[Opening GIVEN RECORDS section]
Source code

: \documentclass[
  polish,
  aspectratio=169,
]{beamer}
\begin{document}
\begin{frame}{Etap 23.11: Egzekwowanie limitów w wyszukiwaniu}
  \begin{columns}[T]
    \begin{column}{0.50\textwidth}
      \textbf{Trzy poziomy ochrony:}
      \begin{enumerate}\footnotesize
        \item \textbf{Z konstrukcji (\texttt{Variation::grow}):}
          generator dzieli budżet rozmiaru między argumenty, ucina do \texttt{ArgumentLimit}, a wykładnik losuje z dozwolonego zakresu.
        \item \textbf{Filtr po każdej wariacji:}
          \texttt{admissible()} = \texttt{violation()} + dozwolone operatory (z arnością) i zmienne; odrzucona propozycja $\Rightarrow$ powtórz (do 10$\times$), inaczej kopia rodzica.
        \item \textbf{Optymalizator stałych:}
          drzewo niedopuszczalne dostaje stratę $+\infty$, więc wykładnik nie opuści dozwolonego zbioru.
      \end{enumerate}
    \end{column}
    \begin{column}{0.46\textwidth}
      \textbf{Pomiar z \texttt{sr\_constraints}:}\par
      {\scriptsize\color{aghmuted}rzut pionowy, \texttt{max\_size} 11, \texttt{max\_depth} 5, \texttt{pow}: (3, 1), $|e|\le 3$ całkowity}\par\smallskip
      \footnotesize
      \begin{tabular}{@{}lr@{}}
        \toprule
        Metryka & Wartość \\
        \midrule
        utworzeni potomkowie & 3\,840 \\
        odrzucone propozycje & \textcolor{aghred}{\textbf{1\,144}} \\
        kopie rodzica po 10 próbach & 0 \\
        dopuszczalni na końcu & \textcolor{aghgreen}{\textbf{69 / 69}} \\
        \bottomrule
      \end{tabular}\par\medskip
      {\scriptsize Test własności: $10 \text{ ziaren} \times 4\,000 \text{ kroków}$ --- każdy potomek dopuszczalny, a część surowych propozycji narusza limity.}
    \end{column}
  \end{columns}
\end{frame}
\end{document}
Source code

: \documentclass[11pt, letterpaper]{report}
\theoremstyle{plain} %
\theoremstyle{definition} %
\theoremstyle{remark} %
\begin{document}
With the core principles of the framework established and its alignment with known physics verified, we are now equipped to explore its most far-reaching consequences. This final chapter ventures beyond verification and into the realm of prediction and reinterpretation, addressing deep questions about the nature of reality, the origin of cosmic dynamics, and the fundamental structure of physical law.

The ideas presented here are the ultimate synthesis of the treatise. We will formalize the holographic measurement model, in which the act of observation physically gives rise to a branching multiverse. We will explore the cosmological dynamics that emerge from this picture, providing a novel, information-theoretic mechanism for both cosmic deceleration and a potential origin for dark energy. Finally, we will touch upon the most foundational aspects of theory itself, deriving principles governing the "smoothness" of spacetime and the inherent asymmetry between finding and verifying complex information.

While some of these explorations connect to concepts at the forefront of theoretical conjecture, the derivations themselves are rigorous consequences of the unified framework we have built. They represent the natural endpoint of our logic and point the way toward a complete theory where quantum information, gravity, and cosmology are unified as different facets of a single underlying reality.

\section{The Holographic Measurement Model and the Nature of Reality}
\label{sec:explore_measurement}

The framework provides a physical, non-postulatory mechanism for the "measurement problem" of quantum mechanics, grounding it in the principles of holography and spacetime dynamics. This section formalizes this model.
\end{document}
[Closing GIVEN RECORDS section]
## WHAT YOU HAVE TO DO:
Your reply must be a faithful copy of each entry above.

## RESPONSE TO THE EXERCISE:
Source code

: \documentclass[
  polish,
  aspectratio=169,
]{beamer}
\begin{document}
\begin{frame}{Etap 23.11: Egzekwowanie limitów w wyszukiwaniu}
  \begin{columns}[T]
    \begin{column}{0.50\textwidth}
      \textbf{Trzy poziomy ochrony:}
      \begin{enumerate}\footnotesize
        \item \textbf{Z konstrukcji (\texttt{Variation::grow}):}
          generator dzieli budżet rozmiaru między argumenty, ucina do \texttt{ArgumentLimit}, a wykładnik losuje z dozwolonego zakresu.
        \item \textbf{Filtr po każdej wariacji:}
          \texttt{admissible()} = \texttt{violation()} + dozwolone operatory (z arnością) i zmienne; odrzucona propozycja $\Rightarrow$ powtórz (do 10$\times$), inaczej kopia rodzica.
        \item \textbf{Optymalizator stałych:}
          drzewo niedopuszczalne dostaje stratę $+\infty$, więc wykładnik nie opuści dozwolonego zbioru.
      \end{enumerate}
    \end{column}
    \begin{column}{0.46\textwidth}
      \textbf{Pomiar z \texttt{sr\_constraints}:}\par
      {\scriptsize\color{aghmuted}rzut pionowy, \texttt{max\_size} 11, \texttt{max\_depth} 5, \texttt{pow}: (3, 1), $|e|\le 3$ całkowity}\par\smallskip
      \footnotesize
      \begin{tabular}{@{}lr@{}}
        \toprule
        Metryka & Wartość \\
        \midrule
        utworzeni potomkowie & 3\,840 \\
        odrzucone propozycje & \textcolor{aghred}{\textbf{1\,144}} \\
        kopie rodzica po 10 próbach & 0 \\
        dopuszczalni na końcu & \textcolor{aghgreen}{\textbf{69 / 69}} \\
        \bottomrule
      \end{tabular}\par\medskip
      {\scriptsize Test własności: $10 \text{ ziaren} \times 4\,000 \text{ kroków}$ --- każdy potomek dopuszczalny, a część surowych propozycji narusza limity.}
    \end{column}
  \end{columns}
\end{frame}
\end{document}
Source code

: \documentclass[11pt, letterpaper]{report}
\theoremstyle{plain} %
\theoremstyle{definition} %
\theoremstyle{remark} %
\begin{document}
With the core principles of the framework established and its alignment with known physics verified, we are now equipped to explore its most far-reaching consequences. This final chapter ventures beyond verification and into the realm of prediction and reinterpretation, addressing deep questions about the nature of reality, the origin of cosmic dynamics, and the fundamental structure of physical law.

The ideas presented here are the ultimate synthesis of the treatise. We will formalize the holographic measurement model, in which the act of observation physically gives rise to a branching multiverse. We will explore the cosmological dynamics that emerge from this picture, providing a novel, information-theoretic mechanism for both cosmic deceleration and a potential origin for dark energy. Finally, we will touch upon the most foundational aspects of theory itself, deriving principles governing the "smoothness" of spacetime and the inherent asymmetry between finding and verifying complex information.

While some of these explorations connect to concepts at the forefront of theoretical conjecture, the derivations themselves are rigorous consequences of the unified framework we have built. They represent the natural endpoint of our logic and point the way toward a complete theory where quantum information, gravity, and cosmology are unified as different facets of a single underlying reality.

\section{The Holographic Measurement Model and the Nature of Reality}
\label{sec:explore_measurement}

The framework provides a physical, non-postulatory mechanism for the "measurement problem" of quantum mechanics, grounding it in the principles of holography and spacetime dynamics. This section formalizes this model.
\end{document}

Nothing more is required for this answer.